27. A conference recording / playback method in which the wide-angle image recording / playback method according to claim 25 or 26 is applied to a recording / playback of a conference, the method being based on a color distribution of an image or a moving portion in the image. A conference recording / reproducing method comprising: a speaker position determining step of determining a position; and a predetermined area determining step of determining the predetermined area based on a determination result based on the speaker position determining step.

28. An input step of inputting a wide-angle image having a vertical direction as a center or an axis, a voice synchronized with the image, and a sound source direction of the voice, and a wide-angle image input by the input step is predetermined. A transformation step of transforming into a rectangular output image by the transformation formula of, and data relating to the image transformed by the transformation step,
A wide-angle image transmitting method, comprising: a data transmitting step of transmitting data regarding sound and data regarding a sound source direction to a predetermined data storage destination.

29. An extracting step of extracting an image of a predetermined region in the sound source direction from the image deformed by the deforming step, wherein the data transmitting step includes data relating to the wide-angle image input by the input step, and 29. The data relating to the image extracted in the extracting step is transmitted in place of the data relating to the sound source direction, or together with the data relating to the wide-angle image and the data relating to the sound source direction input in the input step. The wide-angle image transmission method described.

30. A conference image transmission method in which the wide-angle image transmission method according to claim 29 is applied for recording a conference, wherein the position of the speaker is determined based on a color distribution of the image or a moving portion in the image. And a predetermined area determining step of determining the predetermined area based on the determination result of the speaker position determining step.

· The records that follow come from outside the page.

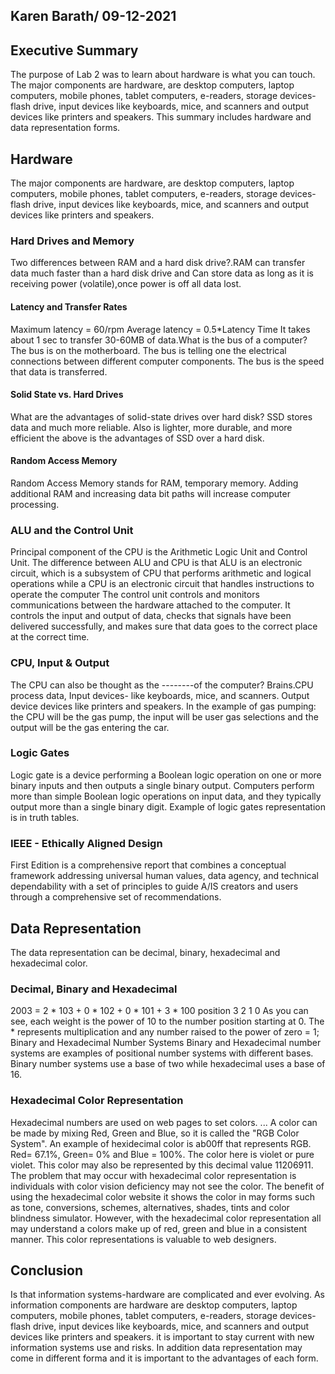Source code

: ## Karen Barath/ 09-12-2021


## Executive Summary 
The purpose of Lab 2 was to learn about hardware is what you can touch. The major components are hardware, are desktop computers, laptop computers, mobile phones, tablet computers, e-readers, storage devices-flash drive, input devices like keyboards, mice, and scanners and output devices like printers and speakers. This summary includes hardware and data representation forms. 

## Hardware
The major components are hardware, are desktop computers, laptop computers, mobile phones, tablet computers, e-readers, storage devices-flash drive, input devices like keyboards, mice, and scanners and output devices like printers and speakers.

### Hard Drives and Memory 
Two differences between RAM and a hard disk drive?.RAM can transfer data much faster than a hard disk drive and Can store data as long as it is receiving power (volatile),once power is off all data lost.

#### Latency and Transfer Rates
Maximum latency = 60/rpm Average latency = 0.5*Latency Time	It takes about 1 sec to transfer 30-60MB of data.What is the bus of a computer? The bus is on the motherboard. The bus is telling one the electrical connections between different computer components. The bus is the speed that data is transferred.

#### Solid State vs. Hard Drives
What are the advantages of solid-state drives over hard disk? SSD stores data and much more reliable. Also is lighter, more durable, and more efficient the above is the advantages of SSD over a hard disk.

#### Random Access Memory
 Random Access Memory stands for RAM, temporary memory. Adding additional RAM and increasing data bit paths will increase computer processing.
 
### ALU and the Control Unit
Principal component of the CPU is the Arithmetic Logic Unit and Control Unit. The difference between ALU and CPU is that ALU is an electronic circuit, which is a subsystem of CPU that performs arithmetic and logical operations while a CPU is an electronic circuit that handles instructions to operate the computer The control unit controls and monitors communications between the hardware attached to the computer. It controls the input and output of data, checks that signals have been delivered successfully, and makes sure that data goes to the correct place at the correct time.

### CPU, Input & Output
The CPU can also be thought as the --------of the computer? Brains.CPU process data, Input devices- like keyboards, mice, and scanners. Output device devices like printers and speakers. In the example of gas pumping: the CPU will be the gas pump, the input will be user gas selections and the output will be the gas entering the car.

### Logic Gates 
Logic gate is a device performing a Boolean logic operation on one or more binary inputs and then outputs a single binary output. Computers perform more than simple Boolean logic operations on input data, and they typically output more than a single binary digit. Example of logic gates representation is in truth tables.

### IEEE - Ethically Aligned Design
First Edition is a comprehensive report that combines a conceptual framework addressing universal human values, data agency, and technical dependability with a set of principles to guide A/IS creators and users through a comprehensive set of recommendations.

## Data Representation
The data representation can be decimal, binary, hexadecimal and hexadecimal color.

### Decimal, Binary and Hexadecimal
2003 = 2 * 103 + 0 * 102 + 0 * 101 + 3 * 100 position 3 2 1 0 As you can see, each weight is the power of 10 to the number position starting at 0. The * represents multiplication and any number raised to the power of zero = 1; Binary and Hexadecimal Number Systems Binary and Hexadecimal number systems are examples of positional number systems with different bases. Binary number systems use a base of two while hexadecimal uses a base of 16.

### Hexadecimal Color Representation
Hexadecimal numbers are used on web pages to set colors. ... A color can be made by mixing Red, Green and Blue, so it is called the "RGB Color System". An example of hexidecimal color is ab00ff that represents RGB. Red= 67.1%, Green= 0% and Blue = 100%. The color here is violet or pure violet. This color may also be represented by this decimal value
11206911. The problem that may occur with hexadecimal color representation is individuals with color vision deficiency may not see the color. The benefit of using the hexadecimal color website it shows the color in may forms such as tone, conversions, schemes, alternatives, shades, tints and color blindness simulator. However, with the hexadecimal color representation all may understand a colors make up of red, green and blue in a consistent manner. This color representations is valuable to web designers.

## Conclusion
Is that information systems-hardware are complicated and ever evolving. As information components are hardware are desktop computers, laptop computers, mobile phones, tablet computers, e-readers, storage devices-flash drive, input devices like keyboards, mice, and scanners and output devices like printers and speakers.  it is important to stay current with new information systems use and risks. In addition data representation may come in different forma and it is important to the advantages of each form.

31. Movie data obtained by capturing a wide-angle image,
A recording step of recording audio data synchronized with the moving image data and data relating to the sound source direction, and of the moving image data recorded by the recording step, the moving image data in a predetermined area is rectangular based on the data relating to the sound source direction. And an output step of outputting the moving image data transformed by the image transforming step and the audio data corresponding to the moving image data in synchronization with each other. Wide-angle image reproduction method.

32. Video data obtained by capturing a panoramic wide-angle image, and audio data synchronized with the video data,
A recording step of recording data relating to the sound source direction; an extracting step of extracting moving image data in a predetermined area based on the data relating to the sound source direction from the moving image data recorded by the recording step; and extracting by the extracting step. A wide-angle image reproducing method, comprising: an output step of outputting the synchronized moving image data and audio data corresponding to the moving image data in synchronization with each other.

33. A conference image reproducing method in which the wide-angle image reproducing method according to claim 31 or 32 is applied for reproducing a conference, wherein the speaker is based on a color distribution of the moving image data or a moving portion in the moving image data. And a predetermined area determining step of determining the predetermined area based on a determination result based on the speaker position determining step.

34. A program for causing a computer to execute each step of the method according to any one of claims 25 to 33.